• Exercise brief: In the data below, find the line containing "G. Garbrecht, and", then set down that line and every later line up to and including the line containing "Garden Excavation in", exactly.
[Opening Study material section]
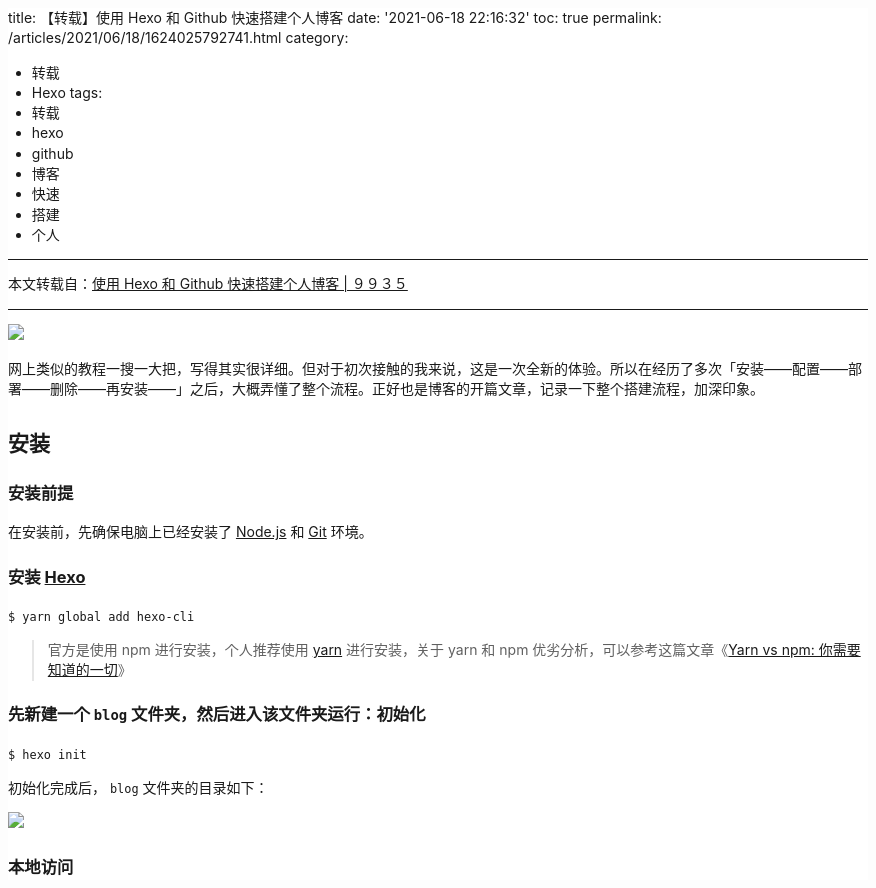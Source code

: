 title: 【转载】使用 Hexo 和 Github 快速搭建个人博客
date: '2021-06-18 22:16:32'
toc: true
permalink: /articles/2021/06/18/1624025792741.html
category: 
 - 转载
 - Hexo
tags: 
 - 转载
 - hexo
 - github
 - 博客
 - 快速
 - 搭建
 - 个人
---

本文转载自：[使用 Hexo 和 Github 快速搭建个人博客 | ９９３５](https://hooray.github.io/posts/15e2d21f/)

---

![](https://b3logfile.com/file/2021/06/solo-fetchupload-6371403681885890992-75fc5ab1.png)

网上类似的教程一搜一大把，写得其实很详细。但对于初次接触的我来说，这是一次全新的体验。所以在经历了多次「安装——配置——部署——删除——再安装——」之后，大概弄懂了整个流程。正好也是博客的开篇文章，记录一下整个搭建流程，加深印象。





## 安装

### 安装前提

在安装前，先确保电脑上已经安装了 [Node.js](http://nodejs.org/) 和 [Git](https://git-scm.com/) 环境。

### 安装 [Hexo](https://hexo.io/zh-cn/)

```bash
$ yarn global add hexo-cli
```

> 官方是使用 npm 进行安装，个人推荐使用 [yarn](https://yarnpkg.com/zh-Hans/) 进行安装，关于 yarn 和 npm 优劣分析，可以参考这篇文章《[Yarn vs npm: 你需要知道的一切](http://web.jobbole.com/88459/)》

### 先新建一个 `blog` 文件夹，然后进入该文件夹运行：初始化

```bash
$ hexo init
```

初始化完成后， `blog` 文件夹的目录如下：

![](https://b3logfile.com/file/2021/06/solo-fetchupload-591330291074510983-a039fc0a.png)

### 本地访问
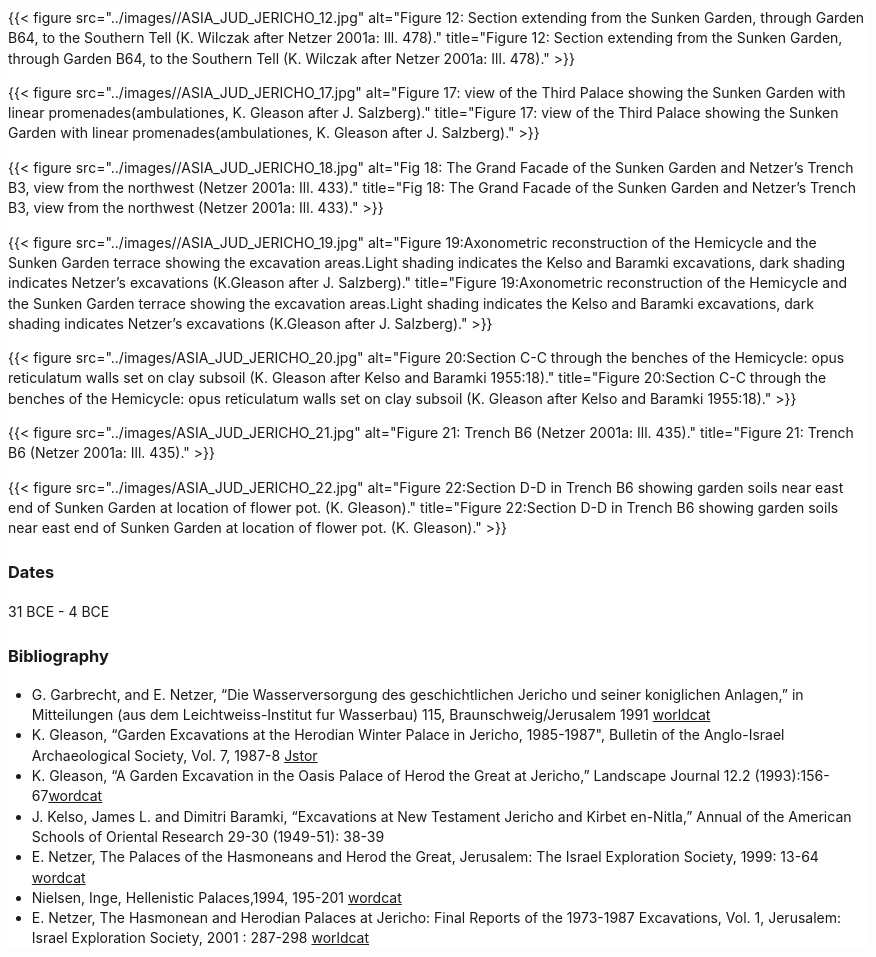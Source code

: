 {{< figure src="../images//ASIA_JUD_JERICHO_12.jpg" alt="Figure 12: Section extending from the Sunken Garden, through Garden B64, to the Southern Tell (K. Wilczak after Netzer 2001a: Ill. 478)." title="Figure 12: Section extending from the Sunken Garden, through Garden B64, to the Southern Tell (K. Wilczak after Netzer 2001a: Ill. 478)." >}}

{{< figure src="../images//ASIA_JUD_JERICHO_17.jpg" alt="Figure 17: view of the Third Palace showing the Sunken Garden with linear promenades(ambulationes, K. Gleason after J. Salzberg)." title="Figure 17: view of the Third Palace showing the Sunken Garden with linear promenades(ambulationes, K. Gleason after J. Salzberg)." >}}

{{< figure src="../images//ASIA_JUD_JERICHO_18.jpg" alt="Fig 18: The Grand Facade of the Sunken Garden  and Netzer’s Trench B3, view from the northwest (Netzer 2001a: Ill. 433)." title="Fig 18: The Grand Facade of the Sunken Garden  and Netzer’s Trench B3, view from the northwest (Netzer 2001a: Ill. 433)." >}}

{{< figure src="../images//ASIA_JUD_JERICHO_19.jpg" alt="Figure 19:Axonometric reconstruction of the Hemicycle and the Sunken Garden terrace showing the excavation areas.Light shading indicates the Kelso and Baramki excavations, dark shading indicates Netzer’s excavations (K.Gleason after J. Salzberg)." title="Figure 19:Axonometric reconstruction of the Hemicycle and the Sunken Garden terrace showing the excavation areas.Light shading indicates the Kelso and Baramki excavations, dark shading indicates Netzer’s excavations (K.Gleason after J. Salzberg)." >}}

{{< figure src="../images/ASIA_JUD_JERICHO_20.jpg" alt="Figure 20:Section C-C through the benches of the Hemicycle: opus reticulatum walls set on clay subsoil (K. Gleason after Kelso and Baramki 1955:18)." title="Figure 20:Section C-C through the benches of the Hemicycle: opus reticulatum walls set on clay subsoil (K. Gleason after Kelso and Baramki 1955:18)." >}}

{{< figure src="../images/ASIA_JUD_JERICHO_21.jpg" alt="Figure 21: Trench B6 (Netzer 2001a: Ill. 435)." title="Figure 21: Trench B6 (Netzer 2001a: Ill. 435)." >}}

{{< figure src="../images/ASIA_JUD_JERICHO_22.jpg" alt="Figure 22:Section D-D in Trench B6 showing garden soils near east end of Sunken Garden at location of flower pot. (K. Gleason)." title="Figure 22:Section D-D in Trench B6 showing garden soils near east end of Sunken Garden at location of flower pot. (K. Gleason)." >}}


### Dates

31 BCE - 4 BCE

### Bibliography

* G. Garbrecht, and E. Netzer, “Die Wasserversorgung des geschichtlichen Jericho und seiner koniglichen Anlagen,” in Mitteilungen (aus dem Leichtweiss-Institut fur Wasserbau) 115, Braunschweig/Jerusalem 1991 [worldcat](https://www.worldcat.org/title/wasserversorgung-des-geschichtlichen-jericho-und-seiner-koniglichen-anlagen-gut-winterpalaste/oclc/640203824&referer=brief_results)
* K. Gleason, “Garden Excavations at the Herodian Winter Palace in Jericho, 1985-1987", Bulletin of the Anglo-Israel Archaeological Society, Vol. 7, 1987-8 [Jstor](https://www.jstor.org/stable/43324090?seq=1)
* K. Gleason, “A Garden Excavation in the Oasis Palace of Herod the Great at Jericho,”  Landscape Journal 12.2 (1993):156-67[wordcat](https://www.worldcat.org/title/a-garden-excavation-in-the-oasis-palace-of-herod-the-great-at-jericho/oclc/6906023732&referer=brief_results)
* J. Kelso, James L. and Dimitri Baramki, “Excavations at New Testament Jericho and Kirbet en-Nitla,” Annual of the American Schools of Oriental Research 29-30 (1949-51): 38-39
* E. Netzer, The Palaces of the Hasmoneans and Herod the Great, Jerusalem: The Israel Exploration Society, 1999: 13-64 [wordcat](https://www.worldcat.org/title/palaces-of-the-hasmoneans-and-herod-the-great/oclc/1089147869&referer=brief_results)
* Nielsen, Inge, Hellenistic Palaces,1994, 195-201 [wordcat](https://www.worldcat.org/title/hellenistic-palaces-tradition-and-renewal/oclc/468433476&referer=brief_results)
* E. Netzer, The Hasmonean and Herodian Palaces at Jericho:  Final Reports of the 1973-1987 Excavations,  Vol. 1, Jerusalem:  Israel Exploration Society, 2001 : 287-298 [worldcat](https://www.worldcat.org/title/hasmonean-and-herodian-palaces-at-jericho-final-reports-of-the-1973-1987-excavations/oclc/610635909&referer=brief_results)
[Closing Study material section]
• Response to this exercise:
* G. Garbrecht, and E. Netzer, “Die Wasserversorgung des geschichtlichen Jericho und seiner koniglichen Anlagen,” in Mitteilungen (aus dem Leichtweiss-Institut fur Wasserbau) 115, Braunschweig/Jerusalem 1991 [worldcat](https://www.worldcat.org/title/wasserversorgung-des-geschichtlichen-jericho-und-seiner-koniglichen-anlagen-gut-winterpalaste/oclc/640203824&referer=brief_results)
* K. Gleason, “Garden Excavations at the Herodian Winter Palace in Jericho, 1985-1987", Bulletin of the Anglo-Israel Archaeological Society, Vol. 7, 1987-8 [Jstor](https://www.jstor.org/stable/43324090?seq=1)
* K. Gleason, “A Garden Excavation in the Oasis Palace of Herod the Great at Jericho,”  Landscape Journal 12.2 (1993):156-67[wordcat](https://www.worldcat.org/title/a-garden-excavation-in-the-oasis-palace-of-herod-the-great-at-jericho/oclc/6906023732&referer=brief_results)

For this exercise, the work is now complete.